#### EXERCISE:
Establish how many lines in the entries hold the string "would". The number by itself is the whole answer.

#### PROVIDED RECORDS:

——————

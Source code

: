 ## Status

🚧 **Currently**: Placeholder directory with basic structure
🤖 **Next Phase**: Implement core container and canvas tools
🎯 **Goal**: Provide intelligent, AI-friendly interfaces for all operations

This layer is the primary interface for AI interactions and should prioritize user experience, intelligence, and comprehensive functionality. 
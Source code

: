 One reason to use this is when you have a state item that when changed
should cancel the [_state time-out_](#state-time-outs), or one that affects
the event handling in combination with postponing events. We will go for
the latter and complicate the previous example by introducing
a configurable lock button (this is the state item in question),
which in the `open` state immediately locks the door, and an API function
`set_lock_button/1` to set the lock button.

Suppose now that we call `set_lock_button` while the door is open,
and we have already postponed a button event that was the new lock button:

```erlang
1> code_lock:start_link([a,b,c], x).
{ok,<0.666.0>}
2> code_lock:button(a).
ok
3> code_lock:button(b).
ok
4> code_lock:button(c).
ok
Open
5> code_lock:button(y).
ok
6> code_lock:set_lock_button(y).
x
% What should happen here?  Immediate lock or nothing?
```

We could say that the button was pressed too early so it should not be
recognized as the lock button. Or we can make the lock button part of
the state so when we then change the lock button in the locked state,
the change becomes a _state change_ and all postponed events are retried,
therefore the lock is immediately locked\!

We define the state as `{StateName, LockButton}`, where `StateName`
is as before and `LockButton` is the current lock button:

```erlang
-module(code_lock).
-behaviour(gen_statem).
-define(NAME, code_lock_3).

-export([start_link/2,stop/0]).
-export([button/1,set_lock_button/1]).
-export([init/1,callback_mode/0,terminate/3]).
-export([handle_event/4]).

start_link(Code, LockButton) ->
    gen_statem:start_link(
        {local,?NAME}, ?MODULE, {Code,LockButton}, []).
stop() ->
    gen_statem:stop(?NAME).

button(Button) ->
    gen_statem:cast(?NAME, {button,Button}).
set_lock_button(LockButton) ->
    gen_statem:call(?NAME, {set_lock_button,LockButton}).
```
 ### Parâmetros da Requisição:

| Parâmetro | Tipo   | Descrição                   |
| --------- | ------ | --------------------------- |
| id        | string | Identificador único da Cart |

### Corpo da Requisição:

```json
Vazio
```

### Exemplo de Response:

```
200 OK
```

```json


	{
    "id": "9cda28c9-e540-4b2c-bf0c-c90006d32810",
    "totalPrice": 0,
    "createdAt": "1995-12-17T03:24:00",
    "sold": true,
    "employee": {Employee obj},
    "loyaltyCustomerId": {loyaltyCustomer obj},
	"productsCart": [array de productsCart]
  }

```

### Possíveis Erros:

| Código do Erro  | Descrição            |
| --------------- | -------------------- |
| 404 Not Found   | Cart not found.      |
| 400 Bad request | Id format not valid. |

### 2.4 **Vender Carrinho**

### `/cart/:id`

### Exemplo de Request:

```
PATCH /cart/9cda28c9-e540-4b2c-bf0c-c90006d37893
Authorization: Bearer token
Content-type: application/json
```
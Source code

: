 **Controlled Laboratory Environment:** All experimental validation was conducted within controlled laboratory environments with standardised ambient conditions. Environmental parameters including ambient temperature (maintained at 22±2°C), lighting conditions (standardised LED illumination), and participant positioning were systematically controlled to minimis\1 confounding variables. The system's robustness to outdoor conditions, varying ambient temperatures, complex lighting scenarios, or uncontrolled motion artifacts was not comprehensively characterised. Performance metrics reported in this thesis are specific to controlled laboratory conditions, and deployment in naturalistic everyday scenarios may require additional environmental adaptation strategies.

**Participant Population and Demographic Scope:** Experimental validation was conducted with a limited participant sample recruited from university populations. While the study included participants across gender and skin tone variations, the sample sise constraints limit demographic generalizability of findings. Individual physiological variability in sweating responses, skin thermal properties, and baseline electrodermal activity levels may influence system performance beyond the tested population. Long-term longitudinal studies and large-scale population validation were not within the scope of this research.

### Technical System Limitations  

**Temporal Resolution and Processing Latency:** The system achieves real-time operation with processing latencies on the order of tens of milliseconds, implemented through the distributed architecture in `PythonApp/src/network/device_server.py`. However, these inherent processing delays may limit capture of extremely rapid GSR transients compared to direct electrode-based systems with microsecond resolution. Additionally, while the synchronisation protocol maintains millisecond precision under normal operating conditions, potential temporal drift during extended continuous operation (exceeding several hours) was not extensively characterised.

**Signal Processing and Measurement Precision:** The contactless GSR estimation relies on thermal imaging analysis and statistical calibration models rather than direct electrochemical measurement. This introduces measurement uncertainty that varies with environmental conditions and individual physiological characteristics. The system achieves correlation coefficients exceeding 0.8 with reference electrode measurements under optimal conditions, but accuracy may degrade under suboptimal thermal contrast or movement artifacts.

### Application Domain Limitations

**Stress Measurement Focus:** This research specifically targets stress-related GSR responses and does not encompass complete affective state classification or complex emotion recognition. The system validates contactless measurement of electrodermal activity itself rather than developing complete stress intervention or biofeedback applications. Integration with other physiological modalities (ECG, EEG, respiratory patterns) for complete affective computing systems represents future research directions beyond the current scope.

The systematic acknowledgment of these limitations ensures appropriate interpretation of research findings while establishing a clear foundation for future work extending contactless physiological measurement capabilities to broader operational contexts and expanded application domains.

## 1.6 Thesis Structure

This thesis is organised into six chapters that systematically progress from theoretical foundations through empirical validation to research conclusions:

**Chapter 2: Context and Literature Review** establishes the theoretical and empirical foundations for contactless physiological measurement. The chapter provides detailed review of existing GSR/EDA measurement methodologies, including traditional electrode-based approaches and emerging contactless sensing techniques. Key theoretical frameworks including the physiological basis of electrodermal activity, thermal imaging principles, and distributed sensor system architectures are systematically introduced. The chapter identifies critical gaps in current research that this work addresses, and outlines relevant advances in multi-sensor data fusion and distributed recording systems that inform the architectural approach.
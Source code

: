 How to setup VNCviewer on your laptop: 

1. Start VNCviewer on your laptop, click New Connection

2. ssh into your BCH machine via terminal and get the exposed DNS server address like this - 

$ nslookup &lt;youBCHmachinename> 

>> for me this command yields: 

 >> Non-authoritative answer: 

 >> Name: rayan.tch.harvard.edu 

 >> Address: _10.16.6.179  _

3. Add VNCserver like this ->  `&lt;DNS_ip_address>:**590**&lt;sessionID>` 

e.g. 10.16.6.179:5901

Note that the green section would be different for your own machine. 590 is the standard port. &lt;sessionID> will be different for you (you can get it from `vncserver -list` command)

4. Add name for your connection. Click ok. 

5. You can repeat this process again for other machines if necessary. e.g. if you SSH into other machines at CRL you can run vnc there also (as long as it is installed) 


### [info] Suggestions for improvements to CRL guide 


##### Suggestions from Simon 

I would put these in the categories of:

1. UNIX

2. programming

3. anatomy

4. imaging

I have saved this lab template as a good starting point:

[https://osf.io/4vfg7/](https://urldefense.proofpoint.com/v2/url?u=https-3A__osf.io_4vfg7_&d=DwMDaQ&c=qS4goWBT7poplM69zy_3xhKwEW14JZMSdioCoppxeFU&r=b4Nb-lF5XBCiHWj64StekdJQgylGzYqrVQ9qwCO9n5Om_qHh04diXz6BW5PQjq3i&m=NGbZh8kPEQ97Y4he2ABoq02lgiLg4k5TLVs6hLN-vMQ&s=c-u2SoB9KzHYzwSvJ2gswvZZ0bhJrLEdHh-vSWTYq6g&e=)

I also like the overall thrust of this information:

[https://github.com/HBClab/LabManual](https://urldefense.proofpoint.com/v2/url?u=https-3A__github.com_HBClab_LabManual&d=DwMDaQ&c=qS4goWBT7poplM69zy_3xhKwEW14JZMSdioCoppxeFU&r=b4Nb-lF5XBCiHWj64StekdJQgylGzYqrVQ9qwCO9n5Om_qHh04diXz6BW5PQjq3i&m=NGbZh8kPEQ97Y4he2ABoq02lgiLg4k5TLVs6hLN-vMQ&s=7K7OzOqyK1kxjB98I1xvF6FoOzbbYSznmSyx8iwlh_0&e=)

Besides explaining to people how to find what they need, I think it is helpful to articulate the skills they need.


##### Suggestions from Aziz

——————

#### RESULT OF THIS EXERCISE:
2